3.4. Strategy 4: Feed Structure into a Transformer via Attention Bias

The hybrid approach: use a transformer as the backbone but inject structural information by modifying the attention computation. The input is still a sequence of tokens (code or linearized AST), but the attention scores are augmented with matrices encoding structural relationships — tree distances, data-flow edges, or control-flow edges.

Data flow:

Source Code
    │
    ├─────────────────────────────────────┐
    ▼                                     ▼
Tokenizer → Token Sequence          Parser → AST / DFG / CFG
    │                                     │
    │                                     ▼
    │                              Structure Extraction
    │                                │  - Distance matrix (shortest path between AST leaves)
    │                                │  - Ancestor-descendant matrix
    │                                │  - Sibling matrix
    │                                │  - Data-flow adjacency matrix
    │                                ▼
    │                           Structural Matrices (N×N per relationship type)
    │                                │
    └──────────┬─────────────────────┘
               │
               ▼
    Modified Transformer Encoder
        │  - Standard Q, K, V projections from token embeddings
        │  - Attention score = (Q·Kᵀ)/√d + f(structural_matrices)
        │  - Different structural matrices can be injected at different layers/heads
        ▼
    Contextual Token Representations (enriched with structural knowledge)
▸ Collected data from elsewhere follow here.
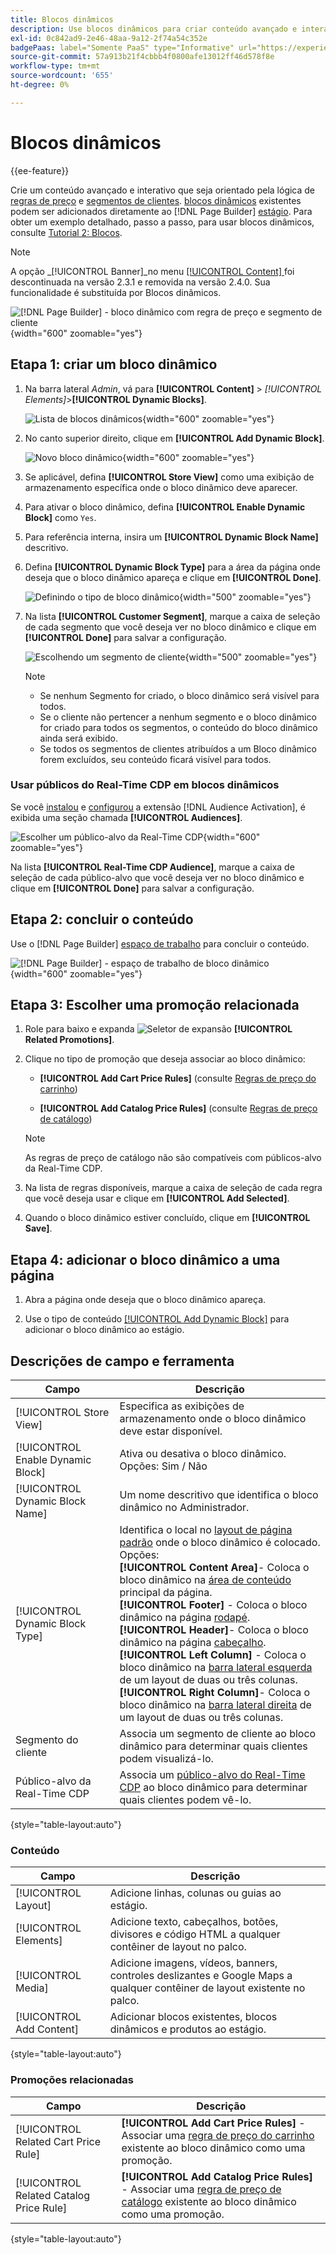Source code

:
 ```yaml
---
title: Blocos dinâmicos
description: Use blocos dinâmicos para criar conteúdo avançado e interativo que é orientado pela lógica das regras de preço e dos segmentos de clientes.
exl-id: 0c842ad9-2e46-48aa-9a12-2f74a54c352e
badgePaas: label="Somente PaaS" type="Informative" url="https://experienceleague.adobe.com/en/docs/commerce/user-guides/product-solutions" tooltip="Aplica-se somente a projetos do Adobe Commerce na nuvem (infraestrutura do PaaS gerenciada pela Adobe) e a projetos locais."
source-git-commit: 57a913b21f4cbbb4f0800afe13012ff46d578f8e
workflow-type: tm+mt
source-wordcount: '655'
ht-degree: 0%

---
```


# Blocos dinâmicos

{{ee-feature}}

Crie um conteúdo avançado e interativo que seja orientado pela lógica de [regras de preço](../merchandising-promotions/introduction.md#price-rules) e [segmentos de clientes](../customers/customer-segments.md). [blocos dinâmicos](../page-builder/dynamic-block.md) existentes podem ser adicionados diretamente ao [!DNL Page Builder] [estágio](../page-builder/workspace.md). Para obter um exemplo detalhado, passo a passo, para usar blocos dinâmicos, consulte [Tutorial 2: Blocos](../page-builder/2-blocks.md).

>[!NOTE]
>
>A opção _[!UICONTROL Banner]_no menu [[!UICONTROL Content] ](content-menu.md) foi descontinuada na versão 2.3.1 e removida na versão 2.4.0. Sua funcionalidade é substituída por Blocos dinâmicos.

![[!DNL Page Builder] - bloco dinâmico com regra de preço e segmento de cliente](../page-builder/assets/pb-tutorial2-dynamic-block-storefront.png){width="600" zoomable="yes"}

## Etapa 1: criar um bloco dinâmico

1. Na barra lateral _Admin_, vá para **[!UICONTROL Content]** > _[!UICONTROL Elements]_>**[!UICONTROL Dynamic Blocks]**.

   ![Lista de blocos dinâmicos](../page-builder/assets/pb-tutorial2-block-dynamic-add.png){width="600" zoomable="yes"}

1. No canto superior direito, clique em **[!UICONTROL Add Dynamic Block]**.

   ![Novo bloco dinâmico](../page-builder/assets/pb-tutorial2-block-dynamic-new.png){width="600" zoomable="yes"}

1. Se aplicável, defina **[!UICONTROL Store View]** como uma exibição de armazenamento específica onde o bloco dinâmico deve aparecer.

1. Para ativar o bloco dinâmico, defina **[!UICONTROL Enable Dynamic Block]** como `Yes`.

1. Para referência interna, insira um **[!UICONTROL Dynamic Block Name]** descritivo.

1. Defina **[!UICONTROL Dynamic Block Type]** para a área da página onde deseja que o bloco dinâmico apareça e clique em **[!UICONTROL Done]**.

   ![Definindo o tipo de bloco dinâmico](../page-builder/assets/pb-dynamic-block-type.png){width="500" zoomable="yes"}

1. Na lista **[!UICONTROL Customer Segment]**, marque a caixa de seleção de cada segmento que você deseja ver no bloco dinâmico e clique em **[!UICONTROL Done]** para salvar a configuração.

   ![Escolhendo um segmento de cliente](../page-builder/assets/pb-dynamic-block-customer-segment.png){width="500" zoomable="yes"}

   >[!NOTE]
   >
   >- Se nenhum Segmento for criado, o bloco dinâmico será visível para todos.
   >- Se o cliente não pertencer a nenhum segmento e o bloco dinâmico for criado para todos os segmentos, o conteúdo do bloco dinâmico ainda será exibido.
   >- Se todos os segmentos de clientes atribuídos a um Bloco dinâmico forem excluídos, seu conteúdo ficará visível para todos.

### Usar públicos do Real-Time CDP em blocos dinâmicos

Se você [instalou](../customers/audience-activation.md#install-the-extension) e [configurou](../customers/audience-activation.md#configure-the-extension) a extensão [!DNL Audience Activation], é exibida uma seção chamada **[!UICONTROL Audiences]**.

![Escolher um público-alvo da Real-Time CDP](./assets/dynamic-block-rtcdp.png){width="600" zoomable="yes"}

Na lista **[!UICONTROL Real-Time CDP Audience]**, marque a caixa de seleção de cada público-alvo que você deseja ver no bloco dinâmico e clique em **[!UICONTROL Done]** para salvar a configuração.

## Etapa 2: concluir o conteúdo

Use o [!DNL Page Builder] [espaço de trabalho](../page-builder/workspace.md) para concluir o conteúdo.

![[!DNL Page Builder] - espaço de trabalho de bloco dinâmico](../page-builder/assets/pb-dynamic-block-workspace.png){width="600" zoomable="yes"}

## Etapa 3: Escolher uma promoção relacionada

1. Role para baixo e expanda ![Seletor de expansão](../assets/icon-display-expand.png) **[!UICONTROL Related Promotions]**.

1. Clique no tipo de promoção que deseja associar ao bloco dinâmico:

   - **[!UICONTROL Add Cart Price Rules]** (consulte [Regras de preço do carrinho](../merchandising-promotions/price-rules-cart.md))

   - **[!UICONTROL Add Catalog Price Rules]** (consulte [Regras de preço de catálogo](../merchandising-promotions/price-rules-catalog.md))

   >[!NOTE]
   >
   >As regras de preço de catálogo não são compatíveis com públicos-alvo da Real-Time CDP.

1. Na lista de regras disponíveis, marque a caixa de seleção de cada regra que você deseja usar e clique em **[!UICONTROL Add Selected]**.

1. Quando o bloco dinâmico estiver concluído, clique em **[!UICONTROL Save]**.

## Etapa 4: adicionar o bloco dinâmico a uma página

1. Abra a página onde deseja que o bloco dinâmico apareça.

1. Use o tipo de conteúdo [[!UICONTROL Add Dynamic Block]](../page-builder/dynamic-block.md) para adicionar o bloco dinâmico ao estágio.

## Descrições de campo e ferramenta

| Campo | Descrição |
|--- |--- |
| [!UICONTROL Store View] | Especifica as exibições de armazenamento onde o bloco dinâmico deve estar disponível. |
| [!UICONTROL Enable Dynamic Block] | Ativa ou desativa o bloco dinâmico. Opções: Sim / Não |
| [!UICONTROL Dynamic Block Name] | Um nome descritivo que identifica o bloco dinâmico no Administrador. |
| [!UICONTROL Dynamic Block Type] | Identifica o local no [layout de página padrão](layout-updates.md) onde o bloco dinâmico é colocado. Opções: <br/>**[!UICONTROL Content Area]**- Coloca o bloco dinâmico na [área de conteúdo](layout-updates.md) principal da página.<br/>**[!UICONTROL Footer]** - Coloca o bloco dinâmico na página [rodapé](page-setup.md#footer). <br/>**[!UICONTROL Header]**- Coloca o bloco dinâmico na página [cabeçalho](page-setup.md#header).<br/>**[!UICONTROL Left Column]** - Coloca o bloco dinâmico na [barra lateral esquerda](page-layout.md#standard-page-layouts) de um layout de duas ou três colunas. <br/>**[!UICONTROL Right Column]**- Coloca o bloco dinâmico na [barra lateral direita](page-layout.md#standard-page-layouts) de um layout de duas ou três colunas. |
| Segmento do cliente | Associa um segmento de cliente ao bloco dinâmico para determinar quais clientes podem visualizá-lo. |
| Público-alvo da Real-Time CDP | Associa um [público-alvo do Real-Time CDP](../customers/audience-activation.md) ao bloco dinâmico para determinar quais clientes podem vê-lo. |

{style="table-layout:auto"}

### Conteúdo

| Campo | Descrição |
|--- |--- |
| [!UICONTROL Layout] | Adicione linhas, colunas ou guias ao estágio. |
| [!UICONTROL Elements] | Adicione texto, cabeçalhos, botões, divisores e código HTML a qualquer contêiner de layout no palco. |
| [!UICONTROL Media] | Adicione imagens, vídeos, banners, controles deslizantes e Google Maps a qualquer contêiner de layout existente no palco. |
| [!UICONTROL Add Content] | Adicionar blocos existentes, blocos dinâmicos e produtos ao estágio. |

{style="table-layout:auto"}

### Promoções relacionadas

| Campo | Descrição |
|--- |--- |
| [!UICONTROL Related Cart Price Rule] | **[!UICONTROL Add Cart Price Rules]** - Associar uma [regra de preço do carrinho](../merchandising-promotions/price-rules-cart.md) existente ao bloco dinâmico como uma promoção. |
| [!UICONTROL Related Catalog Price Rule] | **[!UICONTROL Add Catalog Price Rules]** - Associar uma [regra de preço de catálogo](../merchandising-promotions/price-rules-catalog.md) existente ao bloco dinâmico como uma promoção. |

{style="table-layout:auto"}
GraphCodeBERT [3] is the canonical example. It operates on a transformer backbone (RoBERTa architecture) and incorporates data-flow structure through a graph-guided masked attention function. The model takes as input both the code token sequence and the data-flow graph, with variable nodes appended to the sequence and a masking function that controls which tokens can attend to which graph nodes [3]. Two structure-aware pre-training tasks supplement standard masked language modeling: (a) predicting data-flow edges between variables, and (b) aligning code tokens with their corresponding data-flow nodes [3].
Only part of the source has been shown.